An emotionally suppressed Cluster A single mother teaches that manipulation and emotional absence is maternal or feminine love, and that it is her son’s job, even when grown, to protect or save such a mother from exposure. If the adult offspring manages to separate from the false mother, or finds an adult woman who loves them in a healthy manner, such a mother will verbally or emotionally punish the adult son, and scapegoat the healthy relationship partner.
A drill sergeant teaches (commonly male) soldiers it is their job to “save” those in a dependent position (commonly women and children), but showing emotion for the victims it is their job to save is discouraged, because emotions make a soldier vulnerable. And if the victim is the enemy’s race, the authoritative sergeant teaches that those victims are expendible. This is because secondary victims could be being used as human weapons. Therefore a US soldier must be on guard against any innocent or ill-used it is their job to save. Soldiers have been taught to be willing to kill or abandon those whom they would in other circumstances protect or love.

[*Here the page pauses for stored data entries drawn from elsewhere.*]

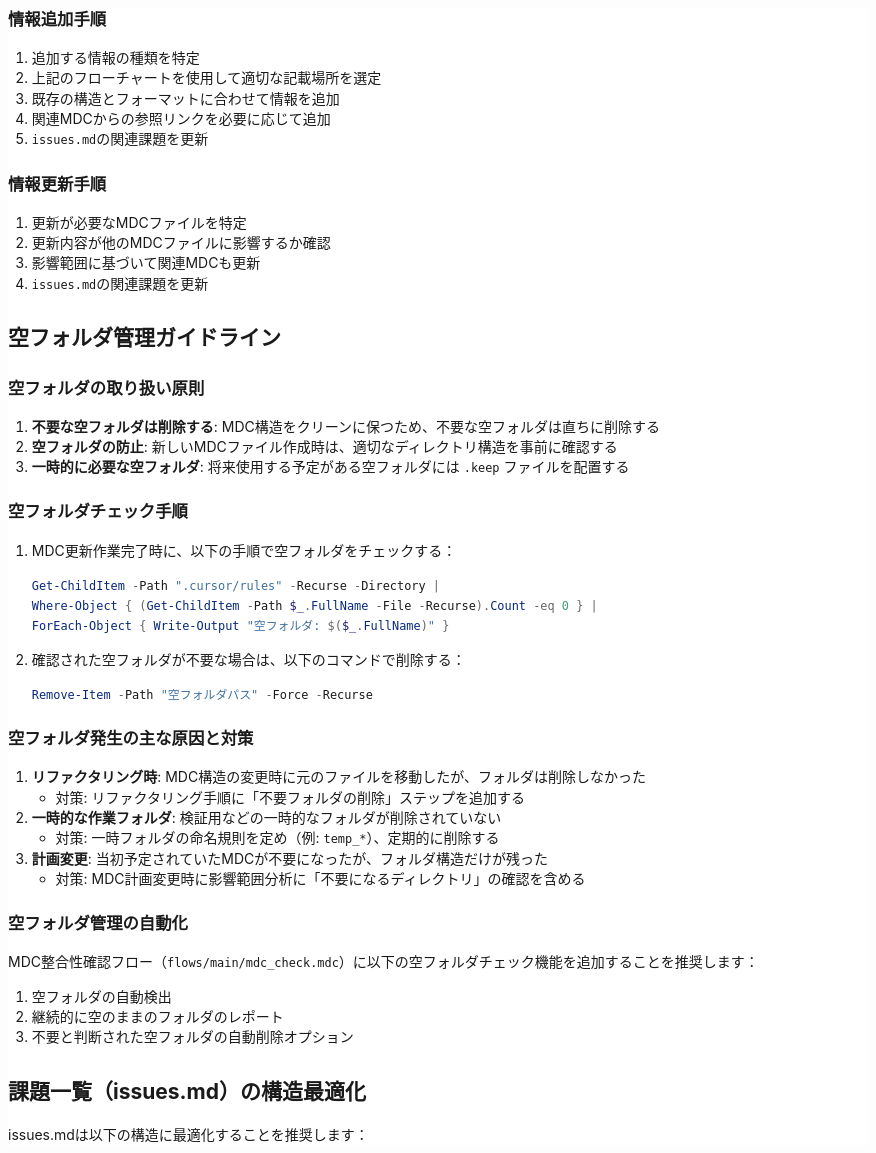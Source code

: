 ### 情報追加手順
1. 追加する情報の種類を特定
2. 上記のフローチャートを使用して適切な記載場所を選定
3. 既存の構造とフォーマットに合わせて情報を追加
4. 関連MDCからの参照リンクを必要に応じて追加
5. `issues.md`の関連課題を更新

### 情報更新手順
1. 更新が必要なMDCファイルを特定
2. 更新内容が他のMDCファイルに影響するか確認
3. 影響範囲に基づいて関連MDCも更新
4. `issues.md`の関連課題を更新

## 空フォルダ管理ガイドライン

### 空フォルダの取り扱い原則
1. **不要な空フォルダは削除する**: MDC構造をクリーンに保つため、不要な空フォルダは直ちに削除する
2. **空フォルダの防止**: 新しいMDCファイル作成時は、適切なディレクトリ構造を事前に確認する
3. **一時的に必要な空フォルダ**: 将来使用する予定がある空フォルダには `.keep` ファイルを配置する

### 空フォルダチェック手順
1. MDC更新作業完了時に、以下の手順で空フォルダをチェックする：
   ```powershell
   Get-ChildItem -Path ".cursor/rules" -Recurse -Directory | 
   Where-Object { (Get-ChildItem -Path $_.FullName -File -Recurse).Count -eq 0 } | 
   ForEach-Object { Write-Output "空フォルダ: $($_.FullName)" }
   ```
2. 確認された空フォルダが不要な場合は、以下のコマンドで削除する：
   ```powershell
   Remove-Item -Path "空フォルダパス" -Force -Recurse
   ```

### 空フォルダ発生の主な原因と対策
1. **リファクタリング時**: MDC構造の変更時に元のファイルを移動したが、フォルダは削除しなかった
   - 対策: リファクタリング手順に「不要フォルダの削除」ステップを追加する
2. **一時的な作業フォルダ**: 検証用などの一時的なフォルダが削除されていない
   - 対策: 一時フォルダの命名規則を定め（例: `temp_*`）、定期的に削除する
3. **計画変更**: 当初予定されていたMDCが不要になったが、フォルダ構造だけが残った
   - 対策: MDC計画変更時に影響範囲分析に「不要になるディレクトリ」の確認を含める

### 空フォルダ管理の自動化
MDC整合性確認フロー（`flows/main/mdc_check.mdc`）に以下の空フォルダチェック機能を追加することを推奨します：
1. 空フォルダの自動検出
2. 継続的に空のままのフォルダのレポート
3. 不要と判断された空フォルダの自動削除オプション

## 課題一覧（issues.md）の構造最適化

issues.mdは以下の構造に最適化することを推奨します：
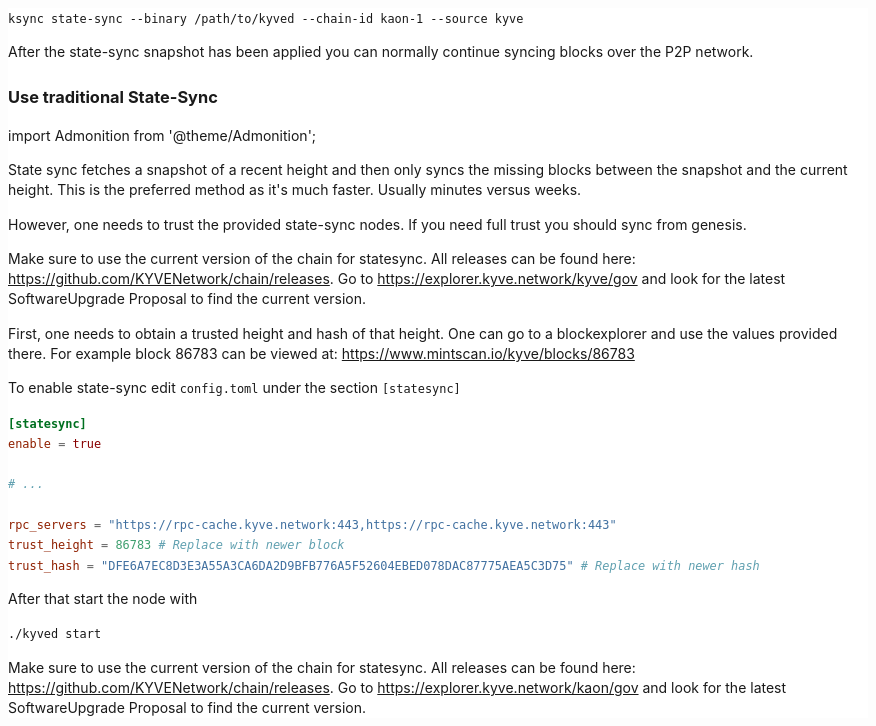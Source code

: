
 ```
ksync state-sync --binary /path/to/kyved --chain-id kaon-1 --source kyve
```

After the state-sync snapshot has been applied you can normally continue syncing blocks over the P2P network.

### Use traditional State-Sync

import Admonition from '@theme/Admonition';

State sync fetches a snapshot of a recent height and then only syncs the missing blocks
between the snapshot and the current height.
This is the preferred method as it's much faster. Usually minutes versus weeks.

However, one needs to trust the provided state-sync nodes. If you need full
trust you should sync from genesis.

<Tabs groupId="network">
  <TabItem value="kyve" label="Mainnet">

<Admonition type="info">
        <p>Make sure to use the current version of the chain for statesync. All releases can be found here: <a href="https://github.com/KYVENetwork/chain/releases">https://github.com/KYVENetwork/chain/releases</a>.
Go to <a href="https://explorer.kyve.network/kyve/gov">https://explorer.kyve.network/kyve/gov</a> and look for the latest SoftwareUpgrade Proposal to find the current version.</p>
</Admonition>

First, one needs to obtain a trusted height and hash of that height.
One can go to a blockexplorer and use the values provided there. For example block 86783 can be viewed at: <a href="https://www.mintscan.io/kyve/blocks/86783">
https://www.mintscan.io/kyve/blocks/86783 </a>

To enable state-sync edit <code>config.toml</code> under the section <code>[statesync]</code>

```toml
[statesync]
enable = true

# ...

rpc_servers = "https://rpc-cache.kyve.network:443,https://rpc-cache.kyve.network:443"
trust_height = 86783 # Replace with newer block
trust_hash = "DFE6A7EC8D3E3A55A3CA6DA2D9BFB776A5F52604EBED078DAC87775AEA5C3D75" # Replace with newer hash
```

After that start the node with

```bash
./kyved start
```

  </TabItem>
  <TabItem value="kaon" label="Kaon">

<Admonition type="info">
        <p>Make sure to use the current version of the chain for statesync. All releases can be found here: <a href="https://github.com/KYVENetwork/chain/releases">https://github.com/KYVENetwork/chain/releases</a>.
Go to <a href="https://explorer.kyve.network/kaon/gov">https://explorer.kyve.network/kaon/gov</a> and look for the latest SoftwareUpgrade Proposal to find the current version.</p>
</Admonition>
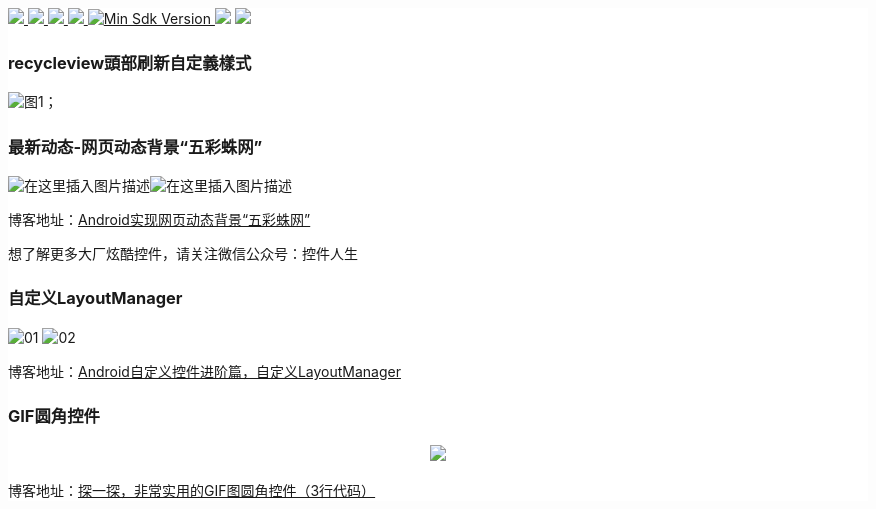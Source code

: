 <div align="left">
<a href="https://jitpack.io/#HpWens/MeiWidgetView">
    <img src="https://jitpack.io/v/HpWens/MeiWidgetView.svg">
</a>		
<a href="https://blog.csdn.net/u012551350/">
    <img src="https://img.shields.io/scrutinizer/build/g/filp/whoops.svg">
</a>
<a href="https://www.apache.org/licenses/LICENSE-2.0">
    <img src="https://img.shields.io/hexpm/l/plug.svg">
</a>
<a href="https://github.com/HpWens/MeiWidgetView">
    <img src="https://img.shields.io/github/stars/HpWens/MeiWidgetView.svg?color=ff69b4">
</a>
<a href="https://developer.android.com/about/versions/android-4.0.3.html">
    <img src="https://img.shields.io/badge/API-15+-blue.svg?color=orange" alt="Min Sdk Version">
</a>
<img src="https://img.shields.io/badge/Gamil-wsboy.code@gmail.com-blue.svg">
<img src="https://img.shields.io/badge/QQ%E7%BE%A4-478720016-blue.svg">
</div>

### recycleview頭部刷新自定義樣式

![图1](https://github.com/1352101891/Servers/blob/master/gt_202226_24544_v_gif.gif)；

### 最新动态-网页动态背景“五彩蛛网”

![在这里插入图片描述](https://img-blog.csdnimg.cn/20190327112054473.gif)![在这里插入图片描述](https://img-blog.csdnimg.cn/20190326164634380.gif)

博客地址：[Android实现网页动态背景“五彩蛛网”](https://blog.csdn.net/u012551350/article/details/88821610)

想了解更多大厂炫酷控件，请关注微信公众号：控件人生

### 自定义LayoutManager

![01](https://img-blog.csdnimg.cn/20190627175756545.gif)
![02](https://img-blog.csdnimg.cn/20190627175806441.gif)

博客地址：[Android自定义控件进阶篇，自定义LayoutManager](https://blog.csdn.net/u012551350/article/details/93971801)

### GIF圆角控件

<div align="center">
<img src="https://img-blog.csdnimg.cn/20190407133537583.gif">
</div>	

博客地址：[探一探，非常实用的GIF图圆角控件（3行代码）](https://blog.csdn.net/u012551350/article/details/89068414)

Yet military authorities will never teach vets it’s time to drop their guard against innocent victims so that the soldier can get on with love and life. They are much like Manchurian candidates brainwashed with a mental disorder that only works in a war zone.
And these same military “authorities”, that with “good” intentions inevitably “lie” on the battle field about the expendibility of innocent human life, will send vets to continue to standguard at the funeral of a soldier who has died in the line of duty.
This may be a beautiful, even admirable and touching token of gratitude towards the deceased soldier and their grieving family, but it wrongly implies that loyalty to a by-nature abusive system (even after death) is the law of love. And considering the suicide rates of soldiers with PTSD and the increasing rates of suicide among military family members including children, it smacks of way too little too late. It will continue to appear this way to self aware individuals until military authorities provide a surviving soldier and their families the correct cognitive therapy and effective deprogramming tools necessary to have a normal life, which would involve learning how to drop one’s guard, and perhaps leaving the war lifestyle behind them entirely.
The situations I have described are classic psychological double binds that destroy unaware victims from within if they are not revisited, and the laws of love and life are not relearned correctly and properly restored.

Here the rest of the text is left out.